=== The data ===

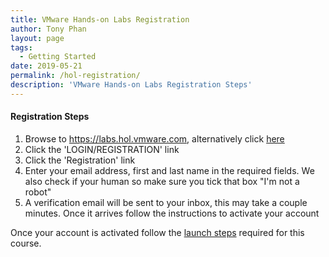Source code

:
 ```yaml
---
title: VMware Hands-on Labs Registration
author: Tony Phan
layout: page
tags:
  - Getting Started
date: 2019-05-21
permalink: /hol-registration/
description: 'VMware Hands-on Labs Registration Steps'
---
```

#### Registration Steps

1.  Browse to https://labs.hol.vmware.com, alternatively click [here](https://labs.hol.vmware.com)
2.  Click the 'LOGIN/REGISTRATION' link
3.  Click the 'Registration' link
4.  Enter your email address, first and last name in the required fields. We also check if your human so make sure you tick that box "I'm not a robot"
5.  A verification email will be sent to your inbox, this may take a couple minutes. Once it arrives follow the instructions to activate your account

Once your account is activated follow the [launch steps](https://cas-socialabs.vmwapj.com/hol-launch/) required for this course.
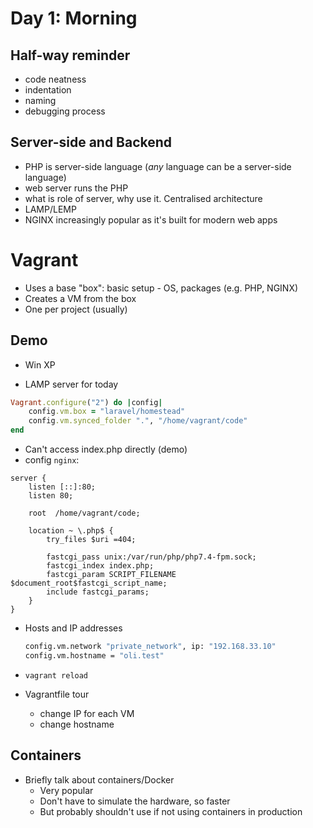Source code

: # Day 1: Morning

## Half-way reminder

- code neatness
- indentation
- naming
- debugging process

## Server-side and Backend

- PHP is server-side language (*any* language can be a server-side language)
- web server runs the PHP
- what is role of server, why use it. Centralised architecture
- LAMP/LEMP
- NGINX increasingly popular as it's built for modern web apps


# Vagrant

- Uses a base "box": basic setup - OS, packages (e.g. PHP, NGINX)
- Creates a VM from the box
- One per project (usually)

## Demo

- Win XP

- LAMP server for today

```ruby
Vagrant.configure("2") do |config|
    config.vm.box = "laravel/homestead"
    config.vm.synced_folder ".", "/home/vagrant/code"
end
```

- Can't access index.php directly (demo)
- config `nginx`:
```
server {
    listen [::]:80;
    listen 80;

    root  /home/vagrant/code;

    location ~ \.php$ {
        try_files $uri =404;

        fastcgi_pass unix:/var/run/php/php7.4-fpm.sock;
        fastcgi_index index.php;
        fastcgi_param SCRIPT_FILENAME $document_root$fastcgi_script_name;
        include fastcgi_params;
    }
}
```
- Hosts and IP addresses
    ```bash
    config.vm.network "private_network", ip: "192.168.33.10"
    config.vm.hostname = "oli.test"
    ```
- `vagrant reload`

- Vagrantfile tour
    - change IP for each VM
    - change hostname

## Containers

- Briefly talk about containers/Docker
    - Very popular
    - Don't have to simulate the hardware, so faster
    - But probably shouldn't use if not using containers in production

===

> [What to do]
"#### Registration Steps" marks the last line to keep. Retype every line from the start of the entries through that one, exactly, and drop the pictures.

> [Output of the exercise]
Source code

:
 ```yaml
---
title: VMware Hands-on Labs Registration
author: Tony Phan
layout: page
tags:
  - Getting Started
date: 2019-05-21
permalink: /hol-registration/
description: 'VMware Hands-on Labs Registration Steps'
---
```

#### Registration Steps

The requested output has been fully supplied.